En France, le débat n’en est pas encore là. Plus précisément, il a déjà eut lieu il y a vingt cinq ans lors de l’épisode « SAFARI ». L’administration avait eut à l’époque le projet de relier tous les fichiers de toutes les administrations pour constituer une méga base. De la polémique qui s’en était suivie était née la désormais fameuse loi sur l’informatique et les liberté de 1978, instituant un organe remarquable, la CNIL (Commission Nationale Informatique et Liberté), chargée de surveiller l’établissement et l’utilisation des fichiers et bases de données informatique. La loi de 1978 établit le contrôle à priori des fichiers informatiques et permet de limiter les dérapages. La déclaration des sites web utilisant des techniques de reporting auprès de la CNIL est censée répondre à cette double exigence de contrôle et de respect de la vie privée. Mais sous la cendre, le feu couve. La CNIL, qui vient d’ailleurs de voir ses pouvoirs d’investigation renforcés, ne préjuge pas des intentions des auteurs de fichiers. Seules certaines données sont surveillées (race, religion, opinion politique, santé, etc.) mais leur utilisation n’est pas interdite. La CNIL veille essentiellement au respect du droit de chacun des individus fichés à l’accès et à la rectification des données les concernant. Le dispositif est remarquable puisqu’il laisse une très grande liberté à tous les acteurs. Néanmoins, bien peu d’entre nous se servent de ce droit d’accès et de vérification pour aller modifier ou supprimer les informations très privées nous concernant.

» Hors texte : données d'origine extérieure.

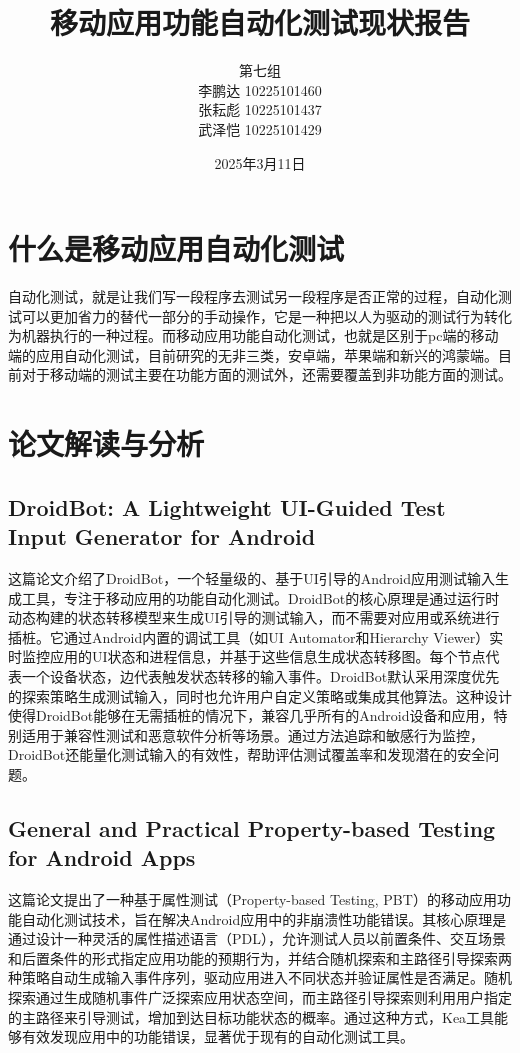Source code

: \documentclass[UTF8, fontset=windows]{article}
\title{\textbf{移动应用功能自动化测试现状报告}}
\author{第七组 \\ 
李鹏达 10225101460 \\
张耘彪 10225101437 \\
武泽恺 10225101429
}
\date{2025年3月11日}
\begin{document}
\maketitle

\section{什么是移动应用自动化测试}

自动化测试，就是让我们写一段程序去测试另一段程序是否正常的过程，自动化测试可以更加省力的替代一部分的手动操作，它是一种把以人为驱动的测试行为转化为机器执行的一种过程。而移动应用功能自动化测试，也就是区别于pc端的移动端的应用自动化测试，目前研究的无非三类，安卓端，苹果端和新兴的鸿蒙端。目前对于移动端的测试主要在功能方面的测试外，还需要覆盖到非功能方面的测试。

\section{论文解读与分析}

\subsection{DroidBot: A Lightweight UI-Guided Test Input Generator for Android}

这篇论文介绍了DroidBot，一个轻量级的、基于UI引导的Android应用测试输入生成工具，专注于移动应用的功能自动化测试。DroidBot的核心原理是通过运行时动态构建的状态转移模型来生成UI引导的测试输入，而不需要对应用或系统进行插桩。它通过Android内置的调试工具（如UI Automator和Hierarchy Viewer）实时监控应用的UI状态和进程信息，并基于这些信息生成状态转移图。每个节点代表一个设备状态，边代表触发状态转移的输入事件。DroidBot默认采用深度优先的探索策略生成测试输入，同时也允许用户自定义策略或集成其他算法。这种设计使得DroidBot能够在无需插桩的情况下，兼容几乎所有的Android设备和应用，特别适用于兼容性测试和恶意软件分析等场景。通过方法追踪和敏感行为监控，DroidBot还能量化测试输入的有效性，帮助评估测试覆盖率和发现潜在的安全问题。  

\subsection{General and Practical Property-based Testing for Android Apps}

这篇论文提出了一种基于属性测试（Property-based Testing, PBT）的移动应用功能自动化测试技术，旨在解决Android应用中的非崩溃性功能错误。其核心原理是通过设计一种灵活的属性描述语言（PDL），允许测试人员以前置条件、交互场景和后置条件的形式指定应用功能的预期行为，并结合随机探索和主路径引导探索两种策略自动生成输入事件序列，驱动应用进入不同状态并验证属性是否满足。随机探索通过生成随机事件广泛探索应用状态空间，而主路径引导探索则利用用户指定的主路径来引导测试，增加到达目标功能状态的概率。通过这种方式，Kea工具能够有效发现应用中的功能错误，显著优于现有的自动化测试工具。
\end{document}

Jusqu’à présent, la vie privée existait tant bien que mal. Le soir après le bureau, on tirait les rideaux. Les sociétés tentaient bien de cerner « leur marché », à coup d’enquêtes et de sondages mais les mailles du filet était encore trop larges. Désormais, la liaison des individus à l’internet nous fait entrer dans un nouveau contrat social, avec de nouvelles règles juridiques.
Le juriste attentif ne manquera pas de noter la multiplication des affaires mettant en jeu la responsabilité d’un intermédiaire pour non respect de la vie privée tout en remarquant la multiplication des webcams et de leur shows plus ou moins chaud. Ici l’on peut voir l’intérieur du frigidaire de la famille X, là c’est madame Z qui fait son repassage, tandis que mademoiselle Q nous fait partager ses galipettes lubriques. Personne n’aurait cru il y a peu de temps que l’on aurait pu en voir autant sur un petit écran. Certains vont même jusqu’à se filmer 24h sur 24.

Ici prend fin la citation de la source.